Around 10 years later, Web 2.0 came along when companies like Google and Facebook granted access to tools that let us publish content ourselves in exchange for our data.
In theory, Web3 will be a combination of the two earlier versions of the Internet but will take the power away from the tech giants and corporations and put it back into the user’s hands.
Blockchain will be the driving force behind it, and one of its core features will be the metaverse, cryptocurrencies and decentralised finance (DeFi).
Europe’s Web3 future
European governments have already highlighted the importance of building their own Web3 ecosystems.
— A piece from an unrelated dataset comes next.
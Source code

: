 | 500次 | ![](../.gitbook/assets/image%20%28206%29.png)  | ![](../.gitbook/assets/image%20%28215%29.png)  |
French president Emmanuel Macron, for instance, has said he wants Europe to have its own metaverse.
Although France is one of Europe’s champions when it comes to start-ups and tech companies, the country lacks support structures and physical workspaces for Web3 entrepreneurs, argues Bilal El Alamy, chief and co-founder of PyratzLabs.
He and two of the other company’s founders spoke amongst themselves about the evolution of blockchain and noted that while they France already had champions such as Ledger and Sorare, the sector needed help.
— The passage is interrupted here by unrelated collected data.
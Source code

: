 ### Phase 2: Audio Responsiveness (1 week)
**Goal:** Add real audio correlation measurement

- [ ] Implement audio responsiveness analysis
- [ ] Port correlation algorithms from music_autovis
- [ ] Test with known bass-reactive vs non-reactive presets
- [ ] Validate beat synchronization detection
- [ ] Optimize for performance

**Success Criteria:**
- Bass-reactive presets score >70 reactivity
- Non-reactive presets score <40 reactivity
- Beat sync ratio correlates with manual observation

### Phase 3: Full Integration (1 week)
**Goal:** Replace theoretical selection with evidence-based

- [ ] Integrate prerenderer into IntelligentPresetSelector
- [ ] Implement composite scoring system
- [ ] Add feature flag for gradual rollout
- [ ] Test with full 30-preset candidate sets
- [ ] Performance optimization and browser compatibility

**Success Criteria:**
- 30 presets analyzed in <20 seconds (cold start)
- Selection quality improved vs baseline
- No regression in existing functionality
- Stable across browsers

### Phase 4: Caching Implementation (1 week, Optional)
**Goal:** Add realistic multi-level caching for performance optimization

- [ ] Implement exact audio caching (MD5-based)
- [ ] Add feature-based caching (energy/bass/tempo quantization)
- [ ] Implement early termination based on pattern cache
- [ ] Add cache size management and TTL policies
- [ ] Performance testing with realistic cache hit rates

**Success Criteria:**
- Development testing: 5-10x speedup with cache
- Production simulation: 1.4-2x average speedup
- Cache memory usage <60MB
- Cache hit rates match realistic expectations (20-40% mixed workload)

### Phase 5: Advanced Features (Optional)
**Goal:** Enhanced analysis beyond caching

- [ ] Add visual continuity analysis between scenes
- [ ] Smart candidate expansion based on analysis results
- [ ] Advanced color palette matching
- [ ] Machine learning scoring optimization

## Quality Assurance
PyratzLabs will open its 1000m2 offices; dedicated to Web3 entrepreneurs, the massive space allows start-ups to meet and receive coaching from entrepreneurship and technology experts.
“PyratzLabs’ mission is simple: guiding and facilitating. Web3 allows for new consumption methods that are currently blooming, especially in Paris which might become the European capital,” El Alamy told Euronews Next.
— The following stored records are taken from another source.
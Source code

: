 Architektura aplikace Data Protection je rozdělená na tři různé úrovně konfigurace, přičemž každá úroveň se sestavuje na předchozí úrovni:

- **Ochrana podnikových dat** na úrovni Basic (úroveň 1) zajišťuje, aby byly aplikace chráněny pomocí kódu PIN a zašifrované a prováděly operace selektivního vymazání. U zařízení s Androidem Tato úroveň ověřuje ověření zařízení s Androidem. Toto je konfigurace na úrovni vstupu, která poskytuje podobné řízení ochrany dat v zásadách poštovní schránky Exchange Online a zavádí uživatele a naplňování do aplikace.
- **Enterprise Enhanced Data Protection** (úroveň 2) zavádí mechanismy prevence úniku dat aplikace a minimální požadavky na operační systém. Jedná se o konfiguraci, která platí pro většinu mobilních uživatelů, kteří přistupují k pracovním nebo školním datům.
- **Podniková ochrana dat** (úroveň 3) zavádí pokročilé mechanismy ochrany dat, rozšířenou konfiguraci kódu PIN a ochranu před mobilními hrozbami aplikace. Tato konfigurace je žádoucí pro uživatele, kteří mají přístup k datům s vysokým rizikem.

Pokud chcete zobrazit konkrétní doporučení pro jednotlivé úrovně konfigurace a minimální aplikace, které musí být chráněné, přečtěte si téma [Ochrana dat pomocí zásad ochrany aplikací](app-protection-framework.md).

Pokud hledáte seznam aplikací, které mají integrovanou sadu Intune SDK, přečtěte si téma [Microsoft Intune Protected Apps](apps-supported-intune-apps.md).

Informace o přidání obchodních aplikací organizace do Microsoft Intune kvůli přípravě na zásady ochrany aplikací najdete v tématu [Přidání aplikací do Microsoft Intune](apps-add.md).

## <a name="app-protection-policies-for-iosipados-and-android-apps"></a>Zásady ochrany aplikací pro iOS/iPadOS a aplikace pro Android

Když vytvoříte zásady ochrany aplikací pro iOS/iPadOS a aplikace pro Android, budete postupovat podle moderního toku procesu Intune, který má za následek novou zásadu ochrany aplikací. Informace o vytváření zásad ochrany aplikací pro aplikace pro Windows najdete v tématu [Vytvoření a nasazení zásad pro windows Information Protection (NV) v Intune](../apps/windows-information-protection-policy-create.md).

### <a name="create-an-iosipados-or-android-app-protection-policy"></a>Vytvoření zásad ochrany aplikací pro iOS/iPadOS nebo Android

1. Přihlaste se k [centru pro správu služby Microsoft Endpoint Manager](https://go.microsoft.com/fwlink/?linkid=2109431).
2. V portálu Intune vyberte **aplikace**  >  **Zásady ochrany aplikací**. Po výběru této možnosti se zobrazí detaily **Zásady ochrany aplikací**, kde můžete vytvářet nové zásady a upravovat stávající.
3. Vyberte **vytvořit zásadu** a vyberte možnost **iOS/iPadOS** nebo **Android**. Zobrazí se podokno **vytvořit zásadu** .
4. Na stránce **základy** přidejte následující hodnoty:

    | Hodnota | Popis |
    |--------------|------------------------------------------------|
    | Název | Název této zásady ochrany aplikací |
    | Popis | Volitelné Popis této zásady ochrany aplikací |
So far, half a dozen start-ups have joined and there is a keen interest from others.
“I’m receiving so many resumes of graduates lately that it kind of shows that there is this momentum and this new generation wants to jump in,” said El Alamy.
“The physical venue enlivens the ecosystem. We haven’t seen that. Well, there’s no place like that in Paris”.
PyratzLabs is focusing on welcoming actors from the gaming and DeFi industries in order to build and finance the ecosystem, having raised €3 million from blue-chip investors to launch the project.
The appetite from investors in Web3 is high, says El Alamy, which gives him hope for Europe’s Web3 future.
He is also optimistic that France can challenge the tech heavyweights of the United States with its talent.
“We have like tremendous talent and interest and even though the companies are structured abroad, most of them like The Sandbox have been developed by French graduates from French schools,” El Alamy said.
‘We have a lot of talent and there’s definitely also a recognition on the investor side’.
But Europe has a mammoth task ahead if it wants to compete with the US.
Many of tech leaders of the Web2 world have left to work for American Web3 companies.
Google’s former vice president Surojit Chatterjee is now Coinbase’s chief product officer, Amazon’s Pravjit Tiwana left AWS Edge Services to become the chief technology officer at Gemini, and the former head of gaming at YouTube Ryan Wyatt is now the CEO of Polygon Studios.
But due to more regulation on Web3 companies in Europe than in the US, El Almy believes the bloc has another advantage.
“In Europe, we have a pretty good regulated environment now, and I think we can build the champions of tomorrow with the right in the right ecosystems from day one,” he said.